_ABOUT THIS TASK:_
Only one span of the listing below is wanted: the lines from the one with "- 👀 I’m interested" through the one with "Если у вас чаты", reproduced exactly, both ends kept.

_LISTED RECORDS:_
Start of Block
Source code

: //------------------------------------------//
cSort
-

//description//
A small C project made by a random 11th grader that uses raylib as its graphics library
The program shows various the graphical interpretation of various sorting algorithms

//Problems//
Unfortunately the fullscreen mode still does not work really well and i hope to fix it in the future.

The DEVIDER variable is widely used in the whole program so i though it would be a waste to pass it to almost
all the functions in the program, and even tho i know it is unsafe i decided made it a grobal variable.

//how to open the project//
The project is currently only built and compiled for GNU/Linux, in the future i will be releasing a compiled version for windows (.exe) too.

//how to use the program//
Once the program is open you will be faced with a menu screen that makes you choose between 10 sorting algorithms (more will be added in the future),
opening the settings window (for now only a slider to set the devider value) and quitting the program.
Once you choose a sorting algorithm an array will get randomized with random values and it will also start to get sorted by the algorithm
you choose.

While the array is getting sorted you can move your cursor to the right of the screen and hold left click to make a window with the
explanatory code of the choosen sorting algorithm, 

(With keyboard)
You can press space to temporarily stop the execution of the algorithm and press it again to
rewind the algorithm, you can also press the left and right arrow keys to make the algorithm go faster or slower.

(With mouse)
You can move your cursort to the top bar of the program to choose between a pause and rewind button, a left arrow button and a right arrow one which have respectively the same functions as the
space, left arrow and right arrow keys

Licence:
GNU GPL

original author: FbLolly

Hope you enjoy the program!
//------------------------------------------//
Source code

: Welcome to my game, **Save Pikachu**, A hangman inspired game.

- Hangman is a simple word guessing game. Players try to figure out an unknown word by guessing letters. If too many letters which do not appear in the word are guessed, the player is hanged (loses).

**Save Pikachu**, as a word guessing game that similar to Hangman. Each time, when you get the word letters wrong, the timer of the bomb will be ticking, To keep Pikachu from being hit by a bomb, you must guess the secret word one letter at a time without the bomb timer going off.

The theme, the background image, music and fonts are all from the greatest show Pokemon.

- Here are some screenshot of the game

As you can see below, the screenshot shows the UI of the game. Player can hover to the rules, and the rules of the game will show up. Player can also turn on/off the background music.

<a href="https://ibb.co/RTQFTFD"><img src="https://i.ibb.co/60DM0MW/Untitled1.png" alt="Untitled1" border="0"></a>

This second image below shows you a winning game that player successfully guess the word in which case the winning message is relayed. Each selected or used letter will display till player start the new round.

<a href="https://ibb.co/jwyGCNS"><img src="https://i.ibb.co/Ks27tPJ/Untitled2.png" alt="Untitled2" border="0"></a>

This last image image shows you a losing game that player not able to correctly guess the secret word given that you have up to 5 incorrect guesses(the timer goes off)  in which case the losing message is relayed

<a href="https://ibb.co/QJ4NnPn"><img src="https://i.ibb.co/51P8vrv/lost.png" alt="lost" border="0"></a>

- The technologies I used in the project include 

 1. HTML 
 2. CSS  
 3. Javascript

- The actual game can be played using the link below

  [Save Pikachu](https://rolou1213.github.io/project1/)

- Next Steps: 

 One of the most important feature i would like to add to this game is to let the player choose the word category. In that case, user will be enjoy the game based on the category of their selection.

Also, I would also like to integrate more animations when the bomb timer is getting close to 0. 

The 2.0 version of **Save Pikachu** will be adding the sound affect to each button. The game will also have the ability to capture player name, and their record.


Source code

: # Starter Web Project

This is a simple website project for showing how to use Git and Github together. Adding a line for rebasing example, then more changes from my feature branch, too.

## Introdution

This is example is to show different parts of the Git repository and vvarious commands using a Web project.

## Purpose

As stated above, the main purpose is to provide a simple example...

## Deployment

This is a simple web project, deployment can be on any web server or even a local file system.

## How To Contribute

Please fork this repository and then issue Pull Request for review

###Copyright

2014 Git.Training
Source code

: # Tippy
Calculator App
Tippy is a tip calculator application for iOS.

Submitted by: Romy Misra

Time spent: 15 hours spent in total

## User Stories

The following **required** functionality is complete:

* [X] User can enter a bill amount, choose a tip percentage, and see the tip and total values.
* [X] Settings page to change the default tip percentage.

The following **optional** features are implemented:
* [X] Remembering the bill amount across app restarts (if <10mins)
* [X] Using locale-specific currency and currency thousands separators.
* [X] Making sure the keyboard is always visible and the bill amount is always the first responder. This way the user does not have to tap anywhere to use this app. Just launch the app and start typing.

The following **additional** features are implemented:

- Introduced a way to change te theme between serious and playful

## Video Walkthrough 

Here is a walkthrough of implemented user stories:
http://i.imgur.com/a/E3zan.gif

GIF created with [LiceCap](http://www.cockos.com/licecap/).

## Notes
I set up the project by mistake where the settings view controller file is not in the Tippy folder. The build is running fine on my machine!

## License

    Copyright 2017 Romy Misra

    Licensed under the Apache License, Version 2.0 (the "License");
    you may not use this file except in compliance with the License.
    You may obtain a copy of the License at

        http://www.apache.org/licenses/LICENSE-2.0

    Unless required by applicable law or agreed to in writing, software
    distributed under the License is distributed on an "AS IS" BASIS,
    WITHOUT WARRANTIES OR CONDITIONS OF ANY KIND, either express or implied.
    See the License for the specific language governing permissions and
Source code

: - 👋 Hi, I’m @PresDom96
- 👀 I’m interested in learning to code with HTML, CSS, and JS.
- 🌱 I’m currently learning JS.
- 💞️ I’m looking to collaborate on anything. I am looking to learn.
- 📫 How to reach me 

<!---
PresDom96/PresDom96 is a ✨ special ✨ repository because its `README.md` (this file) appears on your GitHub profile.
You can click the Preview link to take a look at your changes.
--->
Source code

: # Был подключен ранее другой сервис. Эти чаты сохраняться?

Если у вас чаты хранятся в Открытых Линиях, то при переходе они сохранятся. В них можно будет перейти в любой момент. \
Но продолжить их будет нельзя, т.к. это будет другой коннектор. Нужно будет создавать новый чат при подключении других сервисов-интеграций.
End of Block
_FINISHED TASK:_
- 👀 I’m interested in learning to code with HTML, CSS, and JS.
- 🌱 I’m currently learning JS.
- 💞️ I’m looking to collaborate on anything. I am looking to learn.
- 📫 How to reach me 

<!---
PresDom96/PresDom96 is a ✨ special ✨ repository because its `README.md` (this file) appears on your GitHub profile.
You can click the Preview link to take a look at your changes.
--->
Source code

: # Был подключен ранее другой сервис. Эти чаты сохраняться?

Если у вас чаты хранятся в Открытых Линиях, то при переходе они сохранятся. В них можно будет перейти в любой момент. \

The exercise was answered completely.